Get up early, control browser tab madness, and consider paying an experienced blogger to create content for you. Sound like good advice? Don’t answer that yet – check out the full articles…the links to which you will find below!
Leadership, management, and productivity
Roy Olende says that the best decision he’s made all year was to start his work day at 5 a.m.
Need to get your Chrome tabs under control? Kari Sonde says there’s an app (well, extension) for that: Tabagotchi.
If you want to manage a difficult-to-impossible business, check out Mary Ellen Biery’s article on the industries with the lowest profit margins.
In the hands of college freshmen, a credit card can lead to uncontrolled spending. In the hands of a smart small business owner, it can create greater control over spending. That’s one of the points I made in this sponsored post.
And speaking of money, I discuss five financial rations every small business owner needs to understand in this article I wrote for the MasterCard small business site.
If you need a fresh perspective on success and some ideas to achieve it, check out Sherrie Campbell’s 8 Ways to Flow In the Channel of Success.
Marketing and sales
Simple is good and that’s just one reason readers enjoyed Ronald Dod’s 9 Simple eCommerce Content Marketing Tips You Can Start Using Today.

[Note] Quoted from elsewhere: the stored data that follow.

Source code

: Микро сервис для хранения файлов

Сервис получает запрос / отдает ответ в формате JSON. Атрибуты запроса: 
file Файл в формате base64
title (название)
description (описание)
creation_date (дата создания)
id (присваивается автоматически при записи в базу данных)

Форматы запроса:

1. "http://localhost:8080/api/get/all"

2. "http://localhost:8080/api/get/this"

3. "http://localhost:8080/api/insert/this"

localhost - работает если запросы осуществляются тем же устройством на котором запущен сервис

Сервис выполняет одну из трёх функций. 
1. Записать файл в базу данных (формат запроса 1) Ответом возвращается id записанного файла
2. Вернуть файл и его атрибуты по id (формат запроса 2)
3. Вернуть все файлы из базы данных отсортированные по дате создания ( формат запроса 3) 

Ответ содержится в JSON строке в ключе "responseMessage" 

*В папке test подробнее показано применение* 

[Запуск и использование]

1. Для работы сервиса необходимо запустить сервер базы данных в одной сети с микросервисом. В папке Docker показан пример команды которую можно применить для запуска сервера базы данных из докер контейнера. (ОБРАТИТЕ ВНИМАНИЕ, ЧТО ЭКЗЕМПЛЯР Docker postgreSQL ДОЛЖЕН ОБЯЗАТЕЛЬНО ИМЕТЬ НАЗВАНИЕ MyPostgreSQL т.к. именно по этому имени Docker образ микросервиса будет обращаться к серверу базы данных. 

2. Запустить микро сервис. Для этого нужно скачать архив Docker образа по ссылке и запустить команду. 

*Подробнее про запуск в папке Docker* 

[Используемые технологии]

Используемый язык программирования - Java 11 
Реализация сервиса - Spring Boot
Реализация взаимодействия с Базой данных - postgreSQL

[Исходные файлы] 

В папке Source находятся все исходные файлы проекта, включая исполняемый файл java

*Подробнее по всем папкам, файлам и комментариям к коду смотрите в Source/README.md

Should you pay bloggers to create content for you? That’s the question Kelly Haddock explores in this article.
Jason DeMers explores the question many of us have been thinking: Is keyword density still important in SEO?
When you’re looking for a CRM system, keep an eye out for these five key features, says Justin Miller.
Entrepreneurship, startups, and innovation
Dan Bova picks the brain of hot-roddin‘ reality TV star Richard Rawlings (Gas Monkey Garage owner) to discover how he went from flat broke to multi-millionaire.
Writing for Harvard Business Review, Michael Redbord details how to scale customer service as your startup grows.
Working for a startup is a special experience and in her article, Victoria Cairl outlines five things no one will tell you about it…except Victoria, presumably.
You can learn a lot from building your startup, but sometimes you learn even more when it falls apart. That’s what Alexandra Dickinson reveals in her profile of Leanne Shear.